PHOENIX -- Senate Majority Leader Sonny Borrelli is asking Maricopa County Attorney Rachel Mitchell to investigate what he said Wednesday is evidence of security gaps in election systems in three counties.
But at a press conference at the Capitol, the Lake Havasu City Republican refused to share what he said is a declaration from a "cybersecurity expert'' -- whom he also would not name -- with claims that the data and equipment used in the 2020 and 2022 elections "had been altered.'' He said all that has been turned over to Mitchell.
"There is probably cause here of a crime,'' he said.
Mitchell press aide Jeanine L'Ecuyer said she her boss got what appears to be a declaration delivered to her electronically. And she said Mitchell forwarded it to the civil division of her office which has handled all prior election-related lawsuits.
But L'Ecuyer said that her boss was "amused'' by the claims because the they suggest that problems in the software are "supposedly undetectable.''
"She wondered how further investigation would allow us to find something that is undetectable,'' L'Ecuyer said.

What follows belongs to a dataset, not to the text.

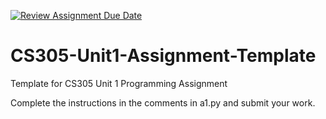 [![Review Assignment Due Date](https://classroom.github.com/assets/deadline-readme-button-24ddc0f5d75046c5622901739e7c5dd533143b0c8e959d652212380cedb1ea36.svg)](https://classroom.github.com/a/nxmUKBRr)
# CS305-Unit1-Assignment-Template
Template for CS305 Unit 1 Programming Assignment

Complete the instructions in the comments in a1.py and submit your work.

Borrelli, however, is undeterred.
"What we have here is a breach in security, cybersecurity on our electronic voting systems in our last two elections,'' Borrelli said. "We need to make sure this gets done and is addressed properly before the 2024 election.
He also said any probe also would affect Pima and Coconino counties who he said use the same kind of equipment.

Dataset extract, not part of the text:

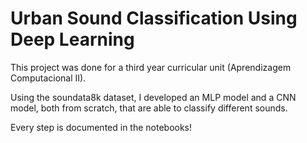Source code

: # Urban Sound Classification Using Deep Learning

This project was done for a third year curricular unit (Aprendizagem Computacional II).

Using the soundata8k dataset, I developed an MLP model and a CNN model, both from scratch, that are able to classify different sounds.

Every step is documented in the notebooks!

At the same event, Sen. Wendy Rogers, R-Flagstaff, said there was also evidence that the master encryption keys for the electronic voting system were in a data base of plain text, "protected by nothing other than a Windows log-in where credentials are easily bypassed.
If all this sounds familiar, it should.
Both issues are carbon copies of claims filed by Kari Lake last week as she asked the U.S. Supreme Court to give her a "do-over'' of the lawsuit she lost claiming that voting machines are inherently untrustworthy and that the only way to ensure an accurate tally is with a hand count. Lake is telling the justices she now has new information that was not available when she and Mark Finchem first filed suit in 2022.
"While this breach has the game changing magnitude of the Allies' deciphering Germany's ENIGMA machine in World War II, it is far worse,'' Lake told the court. Rogers on Wednesday repeated that quote word-for-word.
"I have no idea what you're talking about,'' Borrelli said when informed of the parroted claim.
These kinds of allegations are nothing new for Borrelli and Rogers. They have been proponents of claims -- all so far rejected by multiple courts in multiple lawsuits -- that the 2020 and 2022 elections were somehow rigged.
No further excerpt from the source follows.